◆ WORK TO BE COMPLETED ◆
Print only the lines running from the line with "## 🤝 Contributing" to the final line below, both included, exactly as written and without the pictures.

*** MATERIAL TO PROCESS Section Begins ***

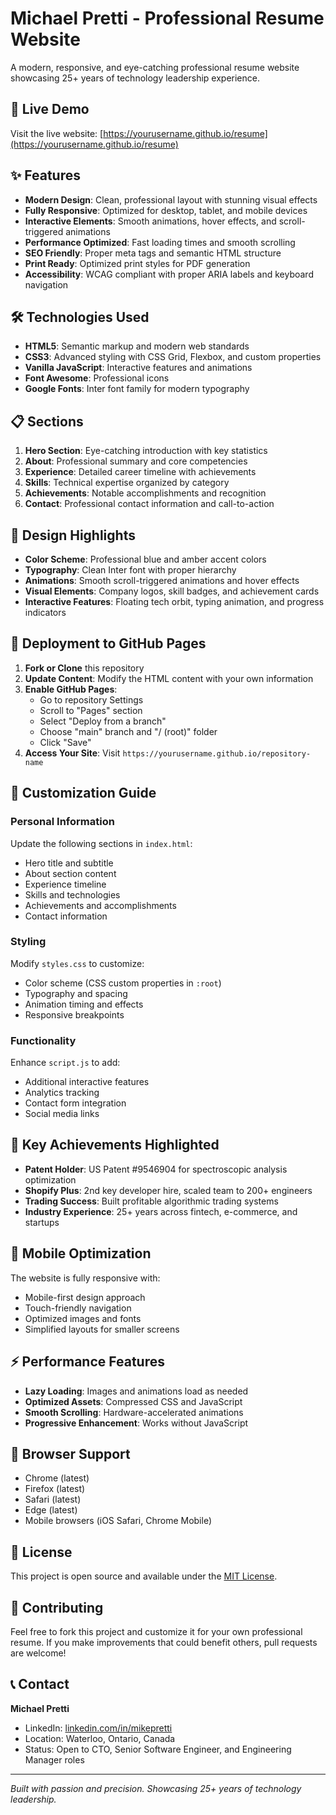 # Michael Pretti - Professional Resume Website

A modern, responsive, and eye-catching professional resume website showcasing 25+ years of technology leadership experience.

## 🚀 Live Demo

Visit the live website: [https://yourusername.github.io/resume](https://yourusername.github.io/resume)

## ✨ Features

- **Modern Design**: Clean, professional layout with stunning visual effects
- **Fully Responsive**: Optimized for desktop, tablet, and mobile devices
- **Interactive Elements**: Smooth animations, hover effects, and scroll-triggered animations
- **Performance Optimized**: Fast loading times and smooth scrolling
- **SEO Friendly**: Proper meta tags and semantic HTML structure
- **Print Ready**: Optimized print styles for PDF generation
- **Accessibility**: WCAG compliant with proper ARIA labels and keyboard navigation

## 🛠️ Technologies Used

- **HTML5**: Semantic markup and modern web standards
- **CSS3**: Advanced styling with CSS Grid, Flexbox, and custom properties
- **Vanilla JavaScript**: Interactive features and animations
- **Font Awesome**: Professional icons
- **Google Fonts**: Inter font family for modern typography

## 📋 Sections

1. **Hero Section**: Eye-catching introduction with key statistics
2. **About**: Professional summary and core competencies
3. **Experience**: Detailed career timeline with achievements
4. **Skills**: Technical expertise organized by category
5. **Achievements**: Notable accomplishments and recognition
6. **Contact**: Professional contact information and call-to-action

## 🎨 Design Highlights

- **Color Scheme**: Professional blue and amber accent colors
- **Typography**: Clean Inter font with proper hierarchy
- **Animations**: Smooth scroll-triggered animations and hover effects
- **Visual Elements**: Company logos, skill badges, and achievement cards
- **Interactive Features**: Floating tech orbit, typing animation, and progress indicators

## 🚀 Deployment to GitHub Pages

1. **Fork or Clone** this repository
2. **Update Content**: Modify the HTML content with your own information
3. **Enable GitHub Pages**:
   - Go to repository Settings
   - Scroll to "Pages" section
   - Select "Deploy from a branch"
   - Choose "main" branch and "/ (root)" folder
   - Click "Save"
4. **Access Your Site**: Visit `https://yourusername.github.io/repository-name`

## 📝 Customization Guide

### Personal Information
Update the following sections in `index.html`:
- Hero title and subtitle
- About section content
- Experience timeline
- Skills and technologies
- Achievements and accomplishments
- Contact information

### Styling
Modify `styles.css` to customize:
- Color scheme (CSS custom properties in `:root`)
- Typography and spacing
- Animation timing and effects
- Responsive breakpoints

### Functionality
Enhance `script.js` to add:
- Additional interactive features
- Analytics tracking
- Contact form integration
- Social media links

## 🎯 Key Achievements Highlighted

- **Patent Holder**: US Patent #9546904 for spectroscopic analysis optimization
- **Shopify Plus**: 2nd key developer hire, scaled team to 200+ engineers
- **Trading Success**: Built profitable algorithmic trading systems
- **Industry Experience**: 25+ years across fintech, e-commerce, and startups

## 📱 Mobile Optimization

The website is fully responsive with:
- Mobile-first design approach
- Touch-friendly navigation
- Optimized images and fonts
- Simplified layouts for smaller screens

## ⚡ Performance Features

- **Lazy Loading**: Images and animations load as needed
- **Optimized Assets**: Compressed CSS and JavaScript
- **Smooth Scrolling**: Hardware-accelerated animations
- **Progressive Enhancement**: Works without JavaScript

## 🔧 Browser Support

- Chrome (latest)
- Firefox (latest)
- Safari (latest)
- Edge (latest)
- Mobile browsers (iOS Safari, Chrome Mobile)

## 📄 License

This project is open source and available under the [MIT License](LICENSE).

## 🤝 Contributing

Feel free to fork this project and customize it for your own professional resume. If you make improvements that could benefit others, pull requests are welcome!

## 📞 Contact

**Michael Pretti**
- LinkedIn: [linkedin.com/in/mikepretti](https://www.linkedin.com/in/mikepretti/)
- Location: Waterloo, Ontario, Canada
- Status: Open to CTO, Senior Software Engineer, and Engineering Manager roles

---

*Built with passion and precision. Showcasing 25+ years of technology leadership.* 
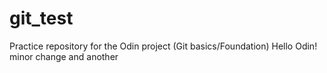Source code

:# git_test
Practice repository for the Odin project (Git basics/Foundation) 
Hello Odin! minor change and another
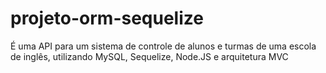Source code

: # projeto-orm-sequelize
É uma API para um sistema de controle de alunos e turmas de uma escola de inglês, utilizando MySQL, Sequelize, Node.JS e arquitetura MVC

*** MATERIAL TO PROCESS Section Ends ***

◆ FINAL ANSWER ◆
## 🤝 Contributing

Feel free to fork this project and customize it for your own professional resume. If you make improvements that could benefit others, pull requests are welcome!

## 📞 Contact

**Michael Pretti**
- LinkedIn: [linkedin.com/in/mikepretti](https://www.linkedin.com/in/mikepretti/)
- Location: Waterloo, Ontario, Canada
- Status: Open to CTO, Senior Software Engineer, and Engineering Manager roles

---

*Built with passion and precision. Showcasing 25+ years of technology leadership.* 
Source code

:# git_test
Practice repository for the Odin project (Git basics/Foundation) 
Hello Odin! minor change and another
Source code

: # projeto-orm-sequelize
É uma API para um sistema de controle de alunos e turmas de uma escola de inglês, utilizando MySQL, Sequelize, Node.JS e arquitetura MVC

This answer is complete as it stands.